Winden, Hub- und Zuggeräte dienen dem Heben, Senken, Ziehen, Spannen oder Drücken von Lasten.

Sie finden Anwendung in nahezu allen Branchen und in einer weiten Palette von einfachen bis hin zu hoch-anspruchsvollen Ausführungsformen.

Prüfung

Die regelmäßige Prüfung von im Betrieb befindlichen Winden, Hub- und Zuggeräten obliegt gemäß BetrSichV den Betreibenden Unternehmen.

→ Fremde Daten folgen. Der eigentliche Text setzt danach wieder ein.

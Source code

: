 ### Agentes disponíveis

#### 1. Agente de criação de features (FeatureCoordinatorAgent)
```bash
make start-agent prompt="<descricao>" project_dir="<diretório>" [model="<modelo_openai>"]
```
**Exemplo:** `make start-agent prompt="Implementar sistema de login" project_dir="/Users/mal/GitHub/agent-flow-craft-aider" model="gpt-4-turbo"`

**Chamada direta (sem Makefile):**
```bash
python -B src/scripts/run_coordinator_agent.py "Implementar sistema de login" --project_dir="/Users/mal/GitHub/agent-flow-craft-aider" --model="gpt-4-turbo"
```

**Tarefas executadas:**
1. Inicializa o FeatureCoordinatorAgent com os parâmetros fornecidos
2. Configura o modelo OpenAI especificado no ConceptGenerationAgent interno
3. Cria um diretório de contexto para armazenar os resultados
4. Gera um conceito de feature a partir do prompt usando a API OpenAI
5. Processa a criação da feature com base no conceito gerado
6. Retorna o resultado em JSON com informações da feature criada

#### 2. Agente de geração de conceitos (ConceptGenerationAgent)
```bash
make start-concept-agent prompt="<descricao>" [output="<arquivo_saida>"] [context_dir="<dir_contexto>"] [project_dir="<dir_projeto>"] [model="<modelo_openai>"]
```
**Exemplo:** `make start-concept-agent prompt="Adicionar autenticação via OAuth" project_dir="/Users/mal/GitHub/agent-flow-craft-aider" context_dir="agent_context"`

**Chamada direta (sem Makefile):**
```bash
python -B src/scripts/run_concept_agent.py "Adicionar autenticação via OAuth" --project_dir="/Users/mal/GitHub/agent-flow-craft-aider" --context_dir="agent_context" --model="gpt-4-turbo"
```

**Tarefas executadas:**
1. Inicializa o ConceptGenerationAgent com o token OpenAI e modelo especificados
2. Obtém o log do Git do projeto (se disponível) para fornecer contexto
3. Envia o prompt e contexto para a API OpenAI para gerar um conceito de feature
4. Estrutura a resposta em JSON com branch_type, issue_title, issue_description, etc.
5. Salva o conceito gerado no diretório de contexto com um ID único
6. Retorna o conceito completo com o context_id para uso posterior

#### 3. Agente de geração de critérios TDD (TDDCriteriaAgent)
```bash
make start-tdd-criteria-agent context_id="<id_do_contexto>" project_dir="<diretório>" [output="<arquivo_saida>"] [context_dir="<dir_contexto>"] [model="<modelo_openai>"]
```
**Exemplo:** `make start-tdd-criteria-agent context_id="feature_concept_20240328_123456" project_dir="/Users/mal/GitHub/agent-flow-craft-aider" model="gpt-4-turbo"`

Zur Prüfung solcher Winden, Hub- und Zuggeräten gehört aufgrund Ihrer begrenzten Nutzungsdauer die Ermittlung der Restnutzungsdauer.

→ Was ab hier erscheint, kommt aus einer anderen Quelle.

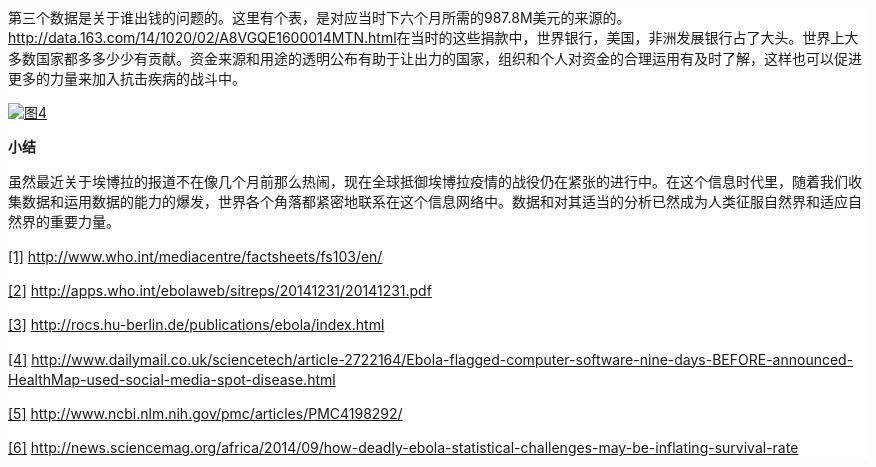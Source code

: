 第三个数据是关于谁出钱的问题的。这里有个表，是对应当时下六个月所需的987.8M美元的来源的。<http://data.163.com/14/1020/02/A8VGQE1600014MTN.html>在当时的这些捐款中，世界银行，美国，非洲发展银行占了大头。世界上大多数国家都多多少少有贡献。资金来源和用途的透明公布有助于让出力的国家，组织和个人对资金的合理运用有及时了解，这样也可以促进更多的力量来加入抗击疾病的战斗中。

[<img class="aligncenter size-full wp-image-10532" src="http://cos.name/wp-content/uploads/2015/01/图4.png" alt="图4" width="900" height="849" srcset="http://cos.name/wp-content/uploads/2015/01/图4.png 900w, http://cos.name/wp-content/uploads/2015/01/图4-300x283.png 300w, http://cos.name/wp-content/uploads/2015/01/图4-500x472.png 500w" sizes="(max-width: 900px) 100vw, 900px" />](http://cos.name/wp-content/uploads/2015/01/图4.png)

**小结**

虽然最近关于埃博拉的报道不在像几个月前那么热闹，现在全球抵御埃博拉疫情的战役仍在紧张的进行中。在这个信息时代里，随着我们收集数据和运用数据的能力的爆发，世界各个角落都紧密地联系在这个信息网络中。数据和对其适当的分析已然成为人类征服自然界和适应自然界的重要力量。

<a href="#_ftnref1" name="_ftn1">[1]</a>  <http://www.who.int/mediacentre/factsheets/fs103/en/> 

<a href="#_ftnref2" name="_ftn2">[2]</a> <http://apps.who.int/ebolaweb/sitreps/20141231/20141231.pdf>

<a href="#_ftnref3" name="_ftn3">[3]</a>  <http://rocs.hu-berlin.de/publications/ebola/index.html> 

<a href="#_ftnref4" name="_ftn4">[4]</a>  <http://www.dailymail.co.uk/sciencetech/article-2722164/Ebola-flagged-computer-software-nine-days-BEFORE-announced-HealthMap-used-social-media-spot-disease.html> 

<a href="#_ftnref5" name="_ftn5">[5]</a>  <http://www.ncbi.nlm.nih.gov/pmc/articles/PMC4198292/> 

<a href="#_ftnref6" name="_ftn6">[6]</a> <http://news.sciencemag.org/africa/2014/09/how-deadly-ebola-statistical-challenges-may-be-inflating-survival-rate>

Hierzu finden Sie Berechnungshilfen unter dem Thema Ermittlung der theoretisch verbleibenden Rest-Nutzungsdauer.

Spätestens seit dem 31. Dezember 1997 ist bei der regelmäßig wiederkehrenden Prüfung von kraftbetriebenen Seil- und Kettenzügen zum Heben von Lasten sowie von kraftbetriebenen Kranhubwerken die verbleibende Restnutzungsdauer zu ermitteln und im zugehörigen Prüfbuch festzuhalten (DGUV Vorschrift 55, §22, §23a und §37).

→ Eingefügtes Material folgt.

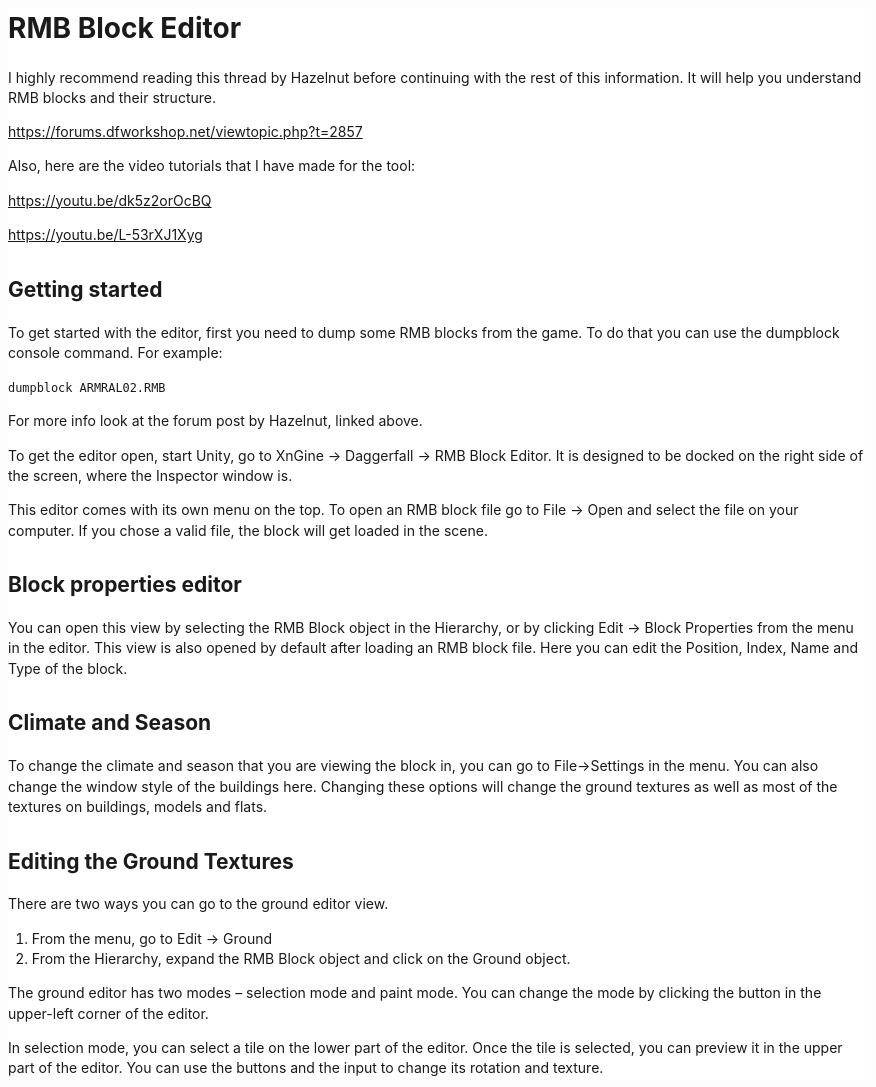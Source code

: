﻿# RMB Block Editor

I highly recommend reading this thread by Hazelnut before continuing with the rest of this information. It will help you understand RMB blocks and their structure.

https://forums.dfworkshop.net/viewtopic.php?t=2857

Also, here are the video tutorials that I have made for the tool:

https://youtu.be/dk5z2orOcBQ

https://youtu.be/L-53rXJ1Xyg


## Getting started

To get started with the editor, first you need to dump some RMB blocks from the game. To do that you can use the dumpblock console command. For example:

    dumpblock ARMRAL02.RMB

For more info look at the forum post by Hazelnut, linked above.

To get the editor open, start Unity, go to XnGine -> Daggerfall -> RMB Block Editor. It is designed to be docked on the right side of the screen, where the Inspector window is.

This editor comes with its own menu on the top. To open an RMB block file go to File -> Open and select the file on your computer. If you chose a valid file, the block will get loaded in the scene.


## Block properties editor

You can open this view by selecting the RMB Block object in the Hierarchy, or by clicking Edit -> Block Properties from the menu in the editor. This view is also opened by default after loading an RMB block file. Here you can edit the Position, Index, Name and Type of the block.


## Climate and Season

To change the climate and season that you are viewing the block in, you can go to File->Settings in the menu. You can also change the window style of the buildings here. Changing these options will change the ground textures as well as most of the textures on buildings, models and flats.

## Editing the Ground Textures

There are two ways you can go to the ground editor view.

1. From the menu, go to Edit -> Ground
2. From the Hierarchy, expand the RMB Block object and click on the Ground object.

The ground editor has two modes – selection mode and paint mode. You can change the mode by clicking the button in the upper-left corner of the editor.

In selection mode, you can select a tile on the lower part of the editor. Once the tile is selected, you can preview it in the upper part of the editor. You can use the buttons and the input to change its rotation and texture.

Geräte, zu denen diesbezüglich keine Unterlagen vorliegen, werden entgegen der Vorschrift betrieben und müssen einer Generalüberholung unterzogen werden (DGUV Vorschrift 55, §37 und §38).

Im Rahmen der Generalüberholung wird eine Nutzungsdauer und die Betriebsbedingungen im zugehörigen Prüfbuch festgehalten (DGUV Vorschrift 55, Anhang 1). Damit werden die Rahmenbedingungen geschaffen, künftig Hubwerke vorschriftsmäßig zu betreiben.

Achtung!

  • Nicht bestimmungsgemäße Verwendung von Handhebelzügen als Anschlagmittel ist unzulässig (siehe hierzu das Positionspapier unter dem Fach-Thema Handhebelzüge).
  • Elektrokettenzüge ohne Fahrwerk unterliegen der DGUV Vorschrift 54.    
  • Werden Elektrokettenzüge mit mind. einer zusätzlichen Bewegungsrichtung zur Hubrichtung ausgestattet ( z.B. durch Anbringen eines Fahrwerks), so werden sie zu Kranen und unterliegen der DGUV Vorschrift 52.